First, the Bankruptcy Code does not specify when collateral should be valued and that decision can be left to the Bankruptcy Court’s discretion.
Second, allowing the Bankruptcy Court to apply a flexible approach to determining the time that the assets should be valued enables the Court to account for the unique circumstances of each case and reflects the discretionary nature of Bankruptcy Courts as courts of equity.
Third, requiring Bankruptcy Courts to value such assets on a pre-determined fixed date (i.e., the petition date or the confirmation date) leads to absurdities. If the petition date is always used, creditors who became oversecured one day after the petition date would not be allowed any post-petition interest. Likewise, if the confirmation date is always used, a creditor who became oversecured one day prior to confirmation would obtain a windfall of post-petition interest for the entire case.
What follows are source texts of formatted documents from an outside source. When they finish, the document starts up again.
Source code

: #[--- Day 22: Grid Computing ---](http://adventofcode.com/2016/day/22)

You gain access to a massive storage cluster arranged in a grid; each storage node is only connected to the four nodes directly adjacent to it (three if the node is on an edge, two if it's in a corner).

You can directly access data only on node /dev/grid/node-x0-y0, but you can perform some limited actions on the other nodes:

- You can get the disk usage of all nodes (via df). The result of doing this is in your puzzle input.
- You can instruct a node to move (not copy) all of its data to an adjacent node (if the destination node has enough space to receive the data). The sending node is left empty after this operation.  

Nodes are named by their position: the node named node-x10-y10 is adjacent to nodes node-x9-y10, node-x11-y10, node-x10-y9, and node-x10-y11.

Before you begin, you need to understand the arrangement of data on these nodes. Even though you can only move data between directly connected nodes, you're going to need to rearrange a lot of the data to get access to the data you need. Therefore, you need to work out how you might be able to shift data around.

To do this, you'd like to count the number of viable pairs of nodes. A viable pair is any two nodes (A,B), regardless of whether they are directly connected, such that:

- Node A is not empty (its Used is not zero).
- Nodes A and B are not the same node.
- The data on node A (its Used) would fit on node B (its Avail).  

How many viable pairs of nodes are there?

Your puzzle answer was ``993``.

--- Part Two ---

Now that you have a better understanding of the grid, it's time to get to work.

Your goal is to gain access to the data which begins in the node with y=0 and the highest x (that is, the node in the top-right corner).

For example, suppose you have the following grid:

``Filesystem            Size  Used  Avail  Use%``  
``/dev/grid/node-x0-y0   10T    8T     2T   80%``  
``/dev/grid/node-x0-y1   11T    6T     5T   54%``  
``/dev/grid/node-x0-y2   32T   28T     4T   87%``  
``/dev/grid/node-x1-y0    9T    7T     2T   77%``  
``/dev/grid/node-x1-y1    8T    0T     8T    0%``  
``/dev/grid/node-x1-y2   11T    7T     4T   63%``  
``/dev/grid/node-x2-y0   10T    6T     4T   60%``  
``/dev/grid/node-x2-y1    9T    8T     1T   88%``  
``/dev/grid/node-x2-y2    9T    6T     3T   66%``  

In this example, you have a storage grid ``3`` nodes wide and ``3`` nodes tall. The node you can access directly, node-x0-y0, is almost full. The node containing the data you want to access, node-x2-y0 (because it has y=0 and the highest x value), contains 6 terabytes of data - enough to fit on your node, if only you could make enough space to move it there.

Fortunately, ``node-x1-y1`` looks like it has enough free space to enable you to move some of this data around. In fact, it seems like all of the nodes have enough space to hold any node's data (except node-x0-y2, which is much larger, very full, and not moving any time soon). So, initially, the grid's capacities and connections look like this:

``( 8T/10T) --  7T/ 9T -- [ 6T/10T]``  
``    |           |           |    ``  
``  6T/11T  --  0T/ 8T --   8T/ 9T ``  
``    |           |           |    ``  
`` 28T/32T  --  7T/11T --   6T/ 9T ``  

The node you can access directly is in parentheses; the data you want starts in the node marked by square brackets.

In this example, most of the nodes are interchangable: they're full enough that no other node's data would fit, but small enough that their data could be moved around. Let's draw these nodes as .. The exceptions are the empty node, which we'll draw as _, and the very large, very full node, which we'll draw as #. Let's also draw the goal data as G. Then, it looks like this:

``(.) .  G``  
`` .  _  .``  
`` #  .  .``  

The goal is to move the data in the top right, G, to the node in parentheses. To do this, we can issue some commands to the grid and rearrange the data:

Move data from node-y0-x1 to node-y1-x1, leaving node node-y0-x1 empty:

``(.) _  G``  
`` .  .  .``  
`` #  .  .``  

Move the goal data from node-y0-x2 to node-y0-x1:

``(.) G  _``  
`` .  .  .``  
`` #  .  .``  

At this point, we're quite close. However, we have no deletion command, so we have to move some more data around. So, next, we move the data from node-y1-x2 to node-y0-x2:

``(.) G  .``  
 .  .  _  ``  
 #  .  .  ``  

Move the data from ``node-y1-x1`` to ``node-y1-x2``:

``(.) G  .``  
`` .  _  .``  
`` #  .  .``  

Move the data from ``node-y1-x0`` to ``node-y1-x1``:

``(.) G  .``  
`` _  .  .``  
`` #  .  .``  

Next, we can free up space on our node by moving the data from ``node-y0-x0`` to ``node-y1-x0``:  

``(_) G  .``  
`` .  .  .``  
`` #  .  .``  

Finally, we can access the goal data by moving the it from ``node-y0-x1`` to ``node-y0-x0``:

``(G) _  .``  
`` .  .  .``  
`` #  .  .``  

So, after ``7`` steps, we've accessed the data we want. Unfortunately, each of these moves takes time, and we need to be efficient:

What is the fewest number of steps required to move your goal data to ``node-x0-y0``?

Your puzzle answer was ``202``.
Fourth, Prudential only became oversecured in this case as a result of Debtors’ continued efforts to complete the hotel project and sell condominiums and pay the net sale proceeds to Prudential, and the sale date of the hotel was the first day on which it became clear that Prudential was oversecured and entitled to post-petition interest. Prudential has the burden on this issue, and it didn’t meet its burden at any time prior to the sale date.
Fifth, Prudential’s argument that the Bankruptcy Court was somehow bound by its determination in the context of Prudential’s lift stay motion in August 2010 that Prudential was oversecured at that time misstates the law and the facts of the case. In particular, the First Circuit noted that a valuation made at an earlier hearing was not binding on the Bankruptcy Court at a later hearing.
Finally, on the issue of post-petition interest, the First Circuit noted that “where the parties have contractually agreed to interest terms, those terms should presumptively apply so long as they are enforceable under state law and equitable considerations do not dictate otherwise.” The First Circuit cited to a Ninth Circuit decision from 2008 that Bankruptcy Courts should apply a “presumption of allowability” for the “contracted for default rate” provided that the rate is not unenforceable under applicable non-bankruptcy law.